> [MATERIAL FOR THIS EXERCISE]
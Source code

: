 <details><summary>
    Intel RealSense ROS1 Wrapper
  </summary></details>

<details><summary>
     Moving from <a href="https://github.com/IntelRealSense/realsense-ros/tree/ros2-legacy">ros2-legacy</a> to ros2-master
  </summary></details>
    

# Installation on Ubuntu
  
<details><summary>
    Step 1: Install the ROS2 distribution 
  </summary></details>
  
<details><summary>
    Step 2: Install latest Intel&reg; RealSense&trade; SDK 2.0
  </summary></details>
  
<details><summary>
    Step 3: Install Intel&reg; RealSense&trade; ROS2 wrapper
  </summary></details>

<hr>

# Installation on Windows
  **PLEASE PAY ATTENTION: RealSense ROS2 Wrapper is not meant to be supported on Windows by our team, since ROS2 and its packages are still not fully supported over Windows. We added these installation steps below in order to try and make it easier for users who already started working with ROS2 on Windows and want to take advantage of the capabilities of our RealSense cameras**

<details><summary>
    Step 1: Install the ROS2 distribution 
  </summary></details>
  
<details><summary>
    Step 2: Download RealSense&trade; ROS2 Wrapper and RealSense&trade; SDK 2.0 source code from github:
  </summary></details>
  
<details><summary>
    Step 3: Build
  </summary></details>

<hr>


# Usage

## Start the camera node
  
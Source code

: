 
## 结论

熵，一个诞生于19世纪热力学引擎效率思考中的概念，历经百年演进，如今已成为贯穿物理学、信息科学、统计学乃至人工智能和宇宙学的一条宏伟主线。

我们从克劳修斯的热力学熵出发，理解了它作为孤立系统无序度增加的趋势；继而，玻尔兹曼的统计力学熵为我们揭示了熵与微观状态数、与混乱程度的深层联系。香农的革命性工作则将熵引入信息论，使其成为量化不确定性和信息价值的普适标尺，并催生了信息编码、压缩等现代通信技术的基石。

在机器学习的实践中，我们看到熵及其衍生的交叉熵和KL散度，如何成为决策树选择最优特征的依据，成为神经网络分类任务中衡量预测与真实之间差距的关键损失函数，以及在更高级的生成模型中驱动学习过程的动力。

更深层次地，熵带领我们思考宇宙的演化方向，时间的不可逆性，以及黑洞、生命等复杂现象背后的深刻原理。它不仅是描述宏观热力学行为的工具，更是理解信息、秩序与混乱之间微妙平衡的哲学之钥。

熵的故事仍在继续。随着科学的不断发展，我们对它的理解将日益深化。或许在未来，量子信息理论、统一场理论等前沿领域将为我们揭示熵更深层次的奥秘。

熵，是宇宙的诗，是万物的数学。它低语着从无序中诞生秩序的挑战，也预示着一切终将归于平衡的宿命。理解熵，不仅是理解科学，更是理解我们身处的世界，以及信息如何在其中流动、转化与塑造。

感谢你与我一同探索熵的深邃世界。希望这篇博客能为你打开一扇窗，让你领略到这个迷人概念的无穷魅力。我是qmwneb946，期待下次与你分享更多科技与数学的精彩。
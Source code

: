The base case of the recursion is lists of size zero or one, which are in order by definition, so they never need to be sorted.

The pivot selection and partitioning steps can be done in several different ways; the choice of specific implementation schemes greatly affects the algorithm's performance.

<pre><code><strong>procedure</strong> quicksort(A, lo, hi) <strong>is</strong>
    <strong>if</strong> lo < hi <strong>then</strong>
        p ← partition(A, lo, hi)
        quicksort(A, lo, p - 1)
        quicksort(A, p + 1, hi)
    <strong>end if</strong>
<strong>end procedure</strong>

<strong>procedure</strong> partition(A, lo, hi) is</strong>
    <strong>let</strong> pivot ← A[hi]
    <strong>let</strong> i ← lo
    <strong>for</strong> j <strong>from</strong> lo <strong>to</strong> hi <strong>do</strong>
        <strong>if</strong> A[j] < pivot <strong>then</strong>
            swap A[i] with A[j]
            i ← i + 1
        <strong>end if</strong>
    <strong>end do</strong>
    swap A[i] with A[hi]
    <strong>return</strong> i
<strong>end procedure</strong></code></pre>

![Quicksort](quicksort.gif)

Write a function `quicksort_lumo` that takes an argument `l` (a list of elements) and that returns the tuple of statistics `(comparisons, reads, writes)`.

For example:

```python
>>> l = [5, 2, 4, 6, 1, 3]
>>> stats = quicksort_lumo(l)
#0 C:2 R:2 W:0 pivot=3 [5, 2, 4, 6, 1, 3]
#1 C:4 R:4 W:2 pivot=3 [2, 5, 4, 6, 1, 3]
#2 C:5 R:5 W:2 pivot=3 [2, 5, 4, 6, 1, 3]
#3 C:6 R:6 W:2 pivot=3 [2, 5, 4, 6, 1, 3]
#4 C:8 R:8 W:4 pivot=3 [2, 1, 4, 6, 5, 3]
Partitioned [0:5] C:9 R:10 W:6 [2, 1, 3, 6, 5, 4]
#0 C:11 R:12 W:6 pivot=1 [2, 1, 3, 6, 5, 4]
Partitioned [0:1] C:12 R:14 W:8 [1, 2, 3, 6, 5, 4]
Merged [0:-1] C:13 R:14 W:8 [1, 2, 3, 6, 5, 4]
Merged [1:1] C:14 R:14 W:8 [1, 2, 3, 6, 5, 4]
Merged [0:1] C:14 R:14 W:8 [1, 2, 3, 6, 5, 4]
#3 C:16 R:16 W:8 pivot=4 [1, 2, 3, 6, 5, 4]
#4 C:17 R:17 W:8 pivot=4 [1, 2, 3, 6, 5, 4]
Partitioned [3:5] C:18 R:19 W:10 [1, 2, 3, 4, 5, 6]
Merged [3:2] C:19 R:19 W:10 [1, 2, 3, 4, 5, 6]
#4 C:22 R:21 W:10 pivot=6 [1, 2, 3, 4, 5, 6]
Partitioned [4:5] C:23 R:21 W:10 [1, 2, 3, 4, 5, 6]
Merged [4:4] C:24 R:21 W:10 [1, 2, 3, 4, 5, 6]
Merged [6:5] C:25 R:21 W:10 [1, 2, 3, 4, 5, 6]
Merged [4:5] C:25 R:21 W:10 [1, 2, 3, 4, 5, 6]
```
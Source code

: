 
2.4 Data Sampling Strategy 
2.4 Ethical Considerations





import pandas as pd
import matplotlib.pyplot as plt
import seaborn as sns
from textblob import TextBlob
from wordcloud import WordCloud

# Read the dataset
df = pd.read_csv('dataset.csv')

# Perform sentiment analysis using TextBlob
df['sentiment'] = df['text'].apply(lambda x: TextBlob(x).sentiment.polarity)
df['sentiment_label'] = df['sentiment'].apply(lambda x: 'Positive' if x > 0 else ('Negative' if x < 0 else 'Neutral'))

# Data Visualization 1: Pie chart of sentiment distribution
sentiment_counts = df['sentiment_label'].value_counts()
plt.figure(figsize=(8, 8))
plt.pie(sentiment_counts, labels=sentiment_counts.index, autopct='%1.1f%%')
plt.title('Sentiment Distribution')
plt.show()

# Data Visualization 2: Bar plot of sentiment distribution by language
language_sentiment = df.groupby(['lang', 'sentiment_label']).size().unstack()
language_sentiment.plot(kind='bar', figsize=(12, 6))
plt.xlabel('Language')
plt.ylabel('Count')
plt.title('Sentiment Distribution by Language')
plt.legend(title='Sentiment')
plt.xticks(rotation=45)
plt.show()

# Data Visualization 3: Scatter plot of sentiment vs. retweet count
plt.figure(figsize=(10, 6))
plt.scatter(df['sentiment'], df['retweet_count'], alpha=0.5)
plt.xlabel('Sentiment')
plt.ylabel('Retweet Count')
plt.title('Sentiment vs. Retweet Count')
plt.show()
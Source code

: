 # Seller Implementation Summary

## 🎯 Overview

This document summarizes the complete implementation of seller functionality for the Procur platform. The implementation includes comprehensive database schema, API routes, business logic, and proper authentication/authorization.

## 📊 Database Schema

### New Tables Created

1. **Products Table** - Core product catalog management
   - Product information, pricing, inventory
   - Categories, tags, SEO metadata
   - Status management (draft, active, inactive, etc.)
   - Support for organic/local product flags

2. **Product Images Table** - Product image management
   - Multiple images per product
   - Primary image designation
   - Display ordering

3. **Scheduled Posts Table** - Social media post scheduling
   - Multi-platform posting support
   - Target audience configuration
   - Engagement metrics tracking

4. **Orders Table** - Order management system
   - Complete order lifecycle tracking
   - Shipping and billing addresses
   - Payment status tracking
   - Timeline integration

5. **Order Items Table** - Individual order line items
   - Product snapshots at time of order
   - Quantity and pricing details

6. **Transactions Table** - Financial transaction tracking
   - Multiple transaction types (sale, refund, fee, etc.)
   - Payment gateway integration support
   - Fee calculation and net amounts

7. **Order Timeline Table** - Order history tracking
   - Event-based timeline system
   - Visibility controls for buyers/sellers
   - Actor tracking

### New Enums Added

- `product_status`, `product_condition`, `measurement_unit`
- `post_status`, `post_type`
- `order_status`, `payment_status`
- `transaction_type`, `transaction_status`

> [ACTIVITY]
Only those lines of the entries above that run from the line containing "Seller Implementation Summary" to the line containing "### New Tables Created", both included, should be transcribed exactly.

> [RESULT OF THIS TASK]
: # Seller Implementation Summary

## 🎯 Overview

This document summarizes the complete implementation of seller functionality for the Procur platform. The implementation includes comprehensive database schema, API routes, business logic, and proper authentication/authorization.

## 📊 Database Schema

### New Tables Created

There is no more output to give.